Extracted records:
★ ★ ★ ★ ★ ★ ★

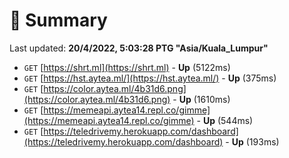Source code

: # 📖 Summary
Last updated: **20/4/2022, 5:03:28 PTG "Asia/Kuala_Lumpur"**

- `GET` [https://shrt.ml](https://shrt.ml) - **Up** (5122ms)
- `GET` [https://hst.aytea.ml/](https://hst.aytea.ml/) - **Up** (375ms)
- `GET` [https://color.aytea.ml/4b31d6.png](https://color.aytea.ml/4b31d6.png) - **Up** (1610ms)
- `GET` [https://memeapi.aytea14.repl.co/gimme](https://memeapi.aytea14.repl.co/gimme) - **Up** (544ms)
- `GET` [https://teledrivemy.herokuapp.com/dashboard](https://teledrivemy.herokuapp.com/dashboard) - **Up** (193ms)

★ ★ ★ ★ ★ ★ ★

### PROMPT
For this exercise, copy word for word the line that contains "- **Up** (5122ms)" and every line after it, ending with the last line of the entries above.

### ANSWER BOX
- `GET` [https://shrt.ml](https://shrt.ml) - **Up** (5122ms)
- `GET` [https://hst.aytea.ml/](https://hst.aytea.ml/) - **Up** (375ms)
- `GET` [https://color.aytea.ml/4b31d6.png](https://color.aytea.ml/4b31d6.png) - **Up** (1610ms)
- `GET` [https://memeapi.aytea14.repl.co/gimme](https://memeapi.aytea14.repl.co/gimme) - **Up** (544ms)
- `GET` [https://teledrivemy.herokuapp.com/dashboard](https://teledrivemy.herokuapp.com/dashboard) - **Up** (193ms)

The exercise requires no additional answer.